====== MATERIAL SUPPLIED ======

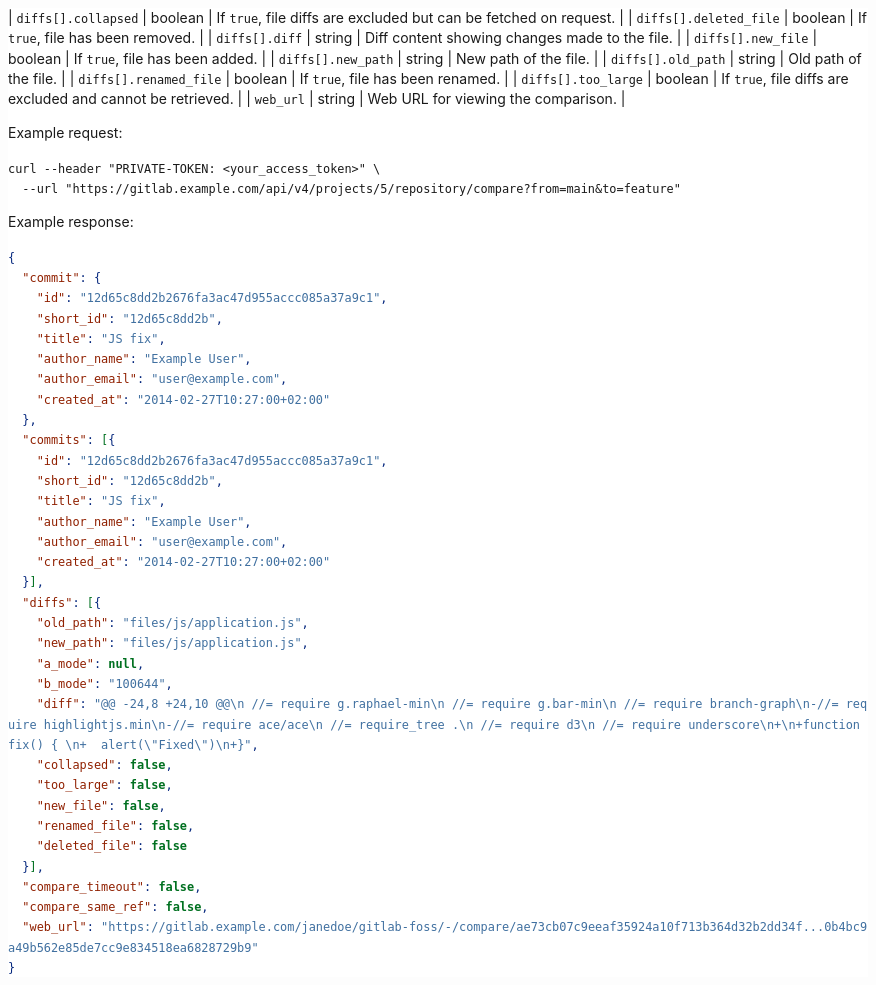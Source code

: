 | `diffs[].collapsed`      | boolean      | If `true`, file diffs are excluded but can be fetched on request. |
| `diffs[].deleted_file`   | boolean      | If `true`, file has been removed. |
| `diffs[].diff`           | string       | Diff content showing changes made to the file. |
| `diffs[].new_file`       | boolean      | If `true`, file has been added. |
| `diffs[].new_path`       | string       | New path of the file. |
| `diffs[].old_path`       | string       | Old path of the file. |
| `diffs[].renamed_file`   | boolean      | If `true`, file has been renamed. |
| `diffs[].too_large`      | boolean      | If `true`, file diffs are excluded and cannot be retrieved. |
| `web_url`                | string       | Web URL for viewing the comparison. |

Example request:

```shell
curl --header "PRIVATE-TOKEN: <your_access_token>" \
  --url "https://gitlab.example.com/api/v4/projects/5/repository/compare?from=main&to=feature"
```

Example response:

```json
{
  "commit": {
    "id": "12d65c8dd2b2676fa3ac47d955accc085a37a9c1",
    "short_id": "12d65c8dd2b",
    "title": "JS fix",
    "author_name": "Example User",
    "author_email": "user@example.com",
    "created_at": "2014-02-27T10:27:00+02:00"
  },
  "commits": [{
    "id": "12d65c8dd2b2676fa3ac47d955accc085a37a9c1",
    "short_id": "12d65c8dd2b",
    "title": "JS fix",
    "author_name": "Example User",
    "author_email": "user@example.com",
    "created_at": "2014-02-27T10:27:00+02:00"
  }],
  "diffs": [{
    "old_path": "files/js/application.js",
    "new_path": "files/js/application.js",
    "a_mode": null,
    "b_mode": "100644",
    "diff": "@@ -24,8 +24,10 @@\n //= require g.raphael-min\n //= require g.bar-min\n //= require branch-graph\n-//= require highlightjs.min\n-//= require ace/ace\n //= require_tree .\n //= require d3\n //= require underscore\n+\n+function fix() { \n+  alert(\"Fixed\")\n+}",
    "collapsed": false,
    "too_large": false,
    "new_file": false,
    "renamed_file": false,
    "deleted_file": false
  }],
  "compare_timeout": false,
  "compare_same_ref": false,
  "web_url": "https://gitlab.example.com/janedoe/gitlab-foss/-/compare/ae73cb07c9eeaf35924a10f713b364d32b2dd34f...0b4bc9a49b562e85de7cc9e834518ea6828729b9"
}
```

======

ACTIVITY:
Could you count how many lines in the records contain the word "https"? Only the number is needed.

ANSWER TO THIS TASK:
2